Referring to FIG. 1A and FIG. 1B, according to some embodiments, the charge layer 118 is formed in line shape, and the absorption structure 114 is filled in a trench defined at a top surface of the charge layer 118 and extending along the charge layer 118 in line shape. In these embodiments, at least one of the opposite ends of the absorption structure 114 in line shape may extend to a boundary of the photodetection device 100, thus such end of the absorption structure 114 can be functioned as an optical input of the photodetection device 100. As shown in FIG. 1B, both ends of the absorption structure 114 in line shape extend to the boundary of the photodetection device 100. Further, the charge multiplication regions 116 and the anodes 112 at opposite sides of the charge layer 118 in line shape may extend along the charge layer 118. In other words, the charge multiplication regions 116 and the anodes 112 may respectively be in line shape as well, and may extend to the boundary of the photodetection device 100. In some embodiments, as shown in FIG. 1B, the heavily doped regions 112a in the anodes 112 are respectively formed in line shape extending along the anodes 112 also in line shape. In these embodiments, the heavily doped regions 112a may extend to the boundary of the photodetection device 100. In alternative embodiments, the heavily doped regions 112a may respectively be formed in patch shape (e.g., rectangular patch or circular patch), and may be at least partially surrounded by rest portions of the anodes 112.

Although not shown in FIG. 1B, the capping layer 120 may extend along the underlying charge layer 118 in line shape, and the cathode 110 as a portion of the capping layer 120 may extend along the absorption structure 114 formed in a trench at the top surface of the charge layer 118. Accordingly, the cathode 110 as well as rest portions of the capping layer 120 may respectively be formed in line shape.

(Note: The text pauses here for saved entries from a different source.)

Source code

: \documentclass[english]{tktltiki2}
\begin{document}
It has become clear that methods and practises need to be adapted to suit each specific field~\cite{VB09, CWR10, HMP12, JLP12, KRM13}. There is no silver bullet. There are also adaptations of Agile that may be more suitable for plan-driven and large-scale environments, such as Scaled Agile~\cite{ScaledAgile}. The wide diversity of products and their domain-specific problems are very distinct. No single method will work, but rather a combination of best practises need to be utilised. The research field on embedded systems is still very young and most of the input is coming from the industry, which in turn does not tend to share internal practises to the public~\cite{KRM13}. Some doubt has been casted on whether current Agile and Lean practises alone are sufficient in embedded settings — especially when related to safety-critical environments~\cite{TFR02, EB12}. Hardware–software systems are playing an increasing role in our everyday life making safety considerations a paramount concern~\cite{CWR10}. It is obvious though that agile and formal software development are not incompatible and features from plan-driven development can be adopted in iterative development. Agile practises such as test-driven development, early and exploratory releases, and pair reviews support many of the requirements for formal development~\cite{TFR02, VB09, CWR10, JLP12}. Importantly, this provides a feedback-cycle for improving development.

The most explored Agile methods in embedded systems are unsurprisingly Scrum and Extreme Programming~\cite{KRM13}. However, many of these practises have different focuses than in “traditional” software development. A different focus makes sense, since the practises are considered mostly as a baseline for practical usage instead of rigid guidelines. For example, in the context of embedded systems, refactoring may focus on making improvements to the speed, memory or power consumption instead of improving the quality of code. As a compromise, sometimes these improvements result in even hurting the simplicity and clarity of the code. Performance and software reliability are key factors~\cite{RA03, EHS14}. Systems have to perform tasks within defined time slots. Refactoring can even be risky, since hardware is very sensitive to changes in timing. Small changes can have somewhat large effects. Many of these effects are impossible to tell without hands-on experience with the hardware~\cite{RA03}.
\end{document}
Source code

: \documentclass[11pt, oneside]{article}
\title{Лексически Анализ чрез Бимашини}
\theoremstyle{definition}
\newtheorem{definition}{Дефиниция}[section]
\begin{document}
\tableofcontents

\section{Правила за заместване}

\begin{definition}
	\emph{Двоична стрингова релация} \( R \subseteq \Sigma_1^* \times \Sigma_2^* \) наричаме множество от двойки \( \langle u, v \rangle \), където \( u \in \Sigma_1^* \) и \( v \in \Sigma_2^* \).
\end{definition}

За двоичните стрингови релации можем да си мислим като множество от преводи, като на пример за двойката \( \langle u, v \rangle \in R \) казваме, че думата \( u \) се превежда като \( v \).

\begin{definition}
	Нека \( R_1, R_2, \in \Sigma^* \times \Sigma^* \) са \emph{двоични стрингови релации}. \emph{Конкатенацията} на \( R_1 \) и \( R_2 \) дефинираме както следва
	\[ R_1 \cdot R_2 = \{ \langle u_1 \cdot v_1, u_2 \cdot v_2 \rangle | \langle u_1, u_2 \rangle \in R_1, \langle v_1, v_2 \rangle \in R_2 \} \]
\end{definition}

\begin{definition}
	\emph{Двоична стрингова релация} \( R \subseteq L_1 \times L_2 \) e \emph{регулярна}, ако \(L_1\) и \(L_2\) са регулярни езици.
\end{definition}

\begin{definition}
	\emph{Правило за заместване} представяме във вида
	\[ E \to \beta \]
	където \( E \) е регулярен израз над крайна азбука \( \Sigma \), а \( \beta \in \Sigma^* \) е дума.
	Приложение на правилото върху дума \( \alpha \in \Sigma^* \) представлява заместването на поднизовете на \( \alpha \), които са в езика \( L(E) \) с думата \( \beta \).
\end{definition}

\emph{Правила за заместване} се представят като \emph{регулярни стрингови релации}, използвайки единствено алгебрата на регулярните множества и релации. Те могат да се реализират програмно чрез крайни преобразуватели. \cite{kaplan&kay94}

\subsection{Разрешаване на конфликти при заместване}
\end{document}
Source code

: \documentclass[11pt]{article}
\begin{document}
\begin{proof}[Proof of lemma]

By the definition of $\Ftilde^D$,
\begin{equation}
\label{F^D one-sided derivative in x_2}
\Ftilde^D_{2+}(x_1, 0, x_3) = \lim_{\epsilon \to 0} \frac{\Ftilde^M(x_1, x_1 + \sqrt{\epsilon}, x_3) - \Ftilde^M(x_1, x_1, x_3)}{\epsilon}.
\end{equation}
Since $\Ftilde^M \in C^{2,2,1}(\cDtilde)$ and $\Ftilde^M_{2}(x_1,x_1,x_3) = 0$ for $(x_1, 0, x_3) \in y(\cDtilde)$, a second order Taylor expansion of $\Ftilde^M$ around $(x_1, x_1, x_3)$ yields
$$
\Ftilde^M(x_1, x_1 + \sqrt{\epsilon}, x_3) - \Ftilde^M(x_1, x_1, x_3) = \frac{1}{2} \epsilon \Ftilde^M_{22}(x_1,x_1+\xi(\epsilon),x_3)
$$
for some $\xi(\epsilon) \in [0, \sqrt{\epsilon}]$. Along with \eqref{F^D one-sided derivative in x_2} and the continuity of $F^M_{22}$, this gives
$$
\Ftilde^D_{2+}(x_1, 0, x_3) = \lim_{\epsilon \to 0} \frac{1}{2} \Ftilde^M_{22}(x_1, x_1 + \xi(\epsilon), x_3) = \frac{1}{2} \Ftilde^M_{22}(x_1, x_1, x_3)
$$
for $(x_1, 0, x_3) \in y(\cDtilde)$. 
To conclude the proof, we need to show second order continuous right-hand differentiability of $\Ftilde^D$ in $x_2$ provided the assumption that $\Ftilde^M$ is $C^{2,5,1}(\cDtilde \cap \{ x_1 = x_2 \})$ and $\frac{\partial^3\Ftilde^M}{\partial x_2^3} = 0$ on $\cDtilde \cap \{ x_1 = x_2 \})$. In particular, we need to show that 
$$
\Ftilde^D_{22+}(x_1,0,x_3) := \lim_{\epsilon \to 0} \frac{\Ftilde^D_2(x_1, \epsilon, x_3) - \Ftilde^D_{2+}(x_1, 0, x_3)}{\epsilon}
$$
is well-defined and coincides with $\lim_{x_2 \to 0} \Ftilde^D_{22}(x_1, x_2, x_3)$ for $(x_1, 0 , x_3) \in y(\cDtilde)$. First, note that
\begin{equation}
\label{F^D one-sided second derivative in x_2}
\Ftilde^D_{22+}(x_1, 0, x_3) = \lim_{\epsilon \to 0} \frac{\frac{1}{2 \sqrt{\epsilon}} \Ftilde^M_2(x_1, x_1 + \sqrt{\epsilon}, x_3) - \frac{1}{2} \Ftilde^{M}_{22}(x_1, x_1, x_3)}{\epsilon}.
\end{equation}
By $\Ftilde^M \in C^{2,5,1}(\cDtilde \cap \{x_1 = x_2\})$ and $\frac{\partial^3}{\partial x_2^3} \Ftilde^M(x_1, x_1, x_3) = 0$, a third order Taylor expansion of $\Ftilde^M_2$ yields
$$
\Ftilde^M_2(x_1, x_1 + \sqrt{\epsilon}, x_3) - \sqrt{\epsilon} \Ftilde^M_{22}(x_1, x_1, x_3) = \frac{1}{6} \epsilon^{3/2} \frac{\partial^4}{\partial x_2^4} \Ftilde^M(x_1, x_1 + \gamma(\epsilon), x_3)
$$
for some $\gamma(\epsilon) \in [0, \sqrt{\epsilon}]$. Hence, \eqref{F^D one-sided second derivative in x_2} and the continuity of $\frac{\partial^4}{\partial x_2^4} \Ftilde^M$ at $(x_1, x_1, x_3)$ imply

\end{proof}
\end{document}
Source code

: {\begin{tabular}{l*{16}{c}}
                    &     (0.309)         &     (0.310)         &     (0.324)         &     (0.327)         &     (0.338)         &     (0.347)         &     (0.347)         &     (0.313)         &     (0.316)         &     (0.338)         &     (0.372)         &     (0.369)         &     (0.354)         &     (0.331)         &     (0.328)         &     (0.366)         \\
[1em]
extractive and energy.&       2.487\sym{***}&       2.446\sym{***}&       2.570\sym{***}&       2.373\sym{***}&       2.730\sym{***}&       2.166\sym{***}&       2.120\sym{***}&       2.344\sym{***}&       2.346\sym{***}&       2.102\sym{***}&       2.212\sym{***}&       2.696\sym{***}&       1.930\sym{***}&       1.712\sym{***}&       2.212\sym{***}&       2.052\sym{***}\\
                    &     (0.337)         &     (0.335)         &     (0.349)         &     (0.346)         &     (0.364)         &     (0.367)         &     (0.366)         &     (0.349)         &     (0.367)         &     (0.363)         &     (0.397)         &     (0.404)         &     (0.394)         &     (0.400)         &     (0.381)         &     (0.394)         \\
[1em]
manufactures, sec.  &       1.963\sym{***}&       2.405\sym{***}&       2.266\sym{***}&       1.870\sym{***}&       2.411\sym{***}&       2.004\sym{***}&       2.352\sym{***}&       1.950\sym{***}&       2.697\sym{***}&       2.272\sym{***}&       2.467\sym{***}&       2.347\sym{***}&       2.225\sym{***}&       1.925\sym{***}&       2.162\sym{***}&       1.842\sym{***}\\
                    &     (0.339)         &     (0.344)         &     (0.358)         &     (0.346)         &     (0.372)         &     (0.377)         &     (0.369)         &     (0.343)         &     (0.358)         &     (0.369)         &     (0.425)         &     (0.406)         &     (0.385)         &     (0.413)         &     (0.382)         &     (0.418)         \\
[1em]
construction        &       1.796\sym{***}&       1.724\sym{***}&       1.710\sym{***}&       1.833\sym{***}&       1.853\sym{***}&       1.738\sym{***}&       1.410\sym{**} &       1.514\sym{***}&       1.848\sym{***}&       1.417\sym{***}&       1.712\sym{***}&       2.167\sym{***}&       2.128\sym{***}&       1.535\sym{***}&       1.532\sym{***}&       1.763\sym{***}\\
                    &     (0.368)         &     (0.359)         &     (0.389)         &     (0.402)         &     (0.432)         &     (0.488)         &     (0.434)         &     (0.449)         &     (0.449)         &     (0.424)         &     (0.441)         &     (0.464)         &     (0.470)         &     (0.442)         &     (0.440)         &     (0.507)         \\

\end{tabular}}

However, according to process and design requirements, the cathode 110 may be formed in other shapes, as long as the protruded portion of the absorption structure 114 could be fully covered by the cathode 110 and the rest portions of the capping layer 120.

FIG. 2A is a schematic plan view illustrating a waveguide 200 coupled to the photodetection device 100 according to some embodiments of the present application. It should be noted that, the capping layer 120 (also the cathode 110 therein) as well as the contact plugs (e.g., including the cathode contact plug 122 and the anode contact plugs 124) are omitted in FIG. 1B.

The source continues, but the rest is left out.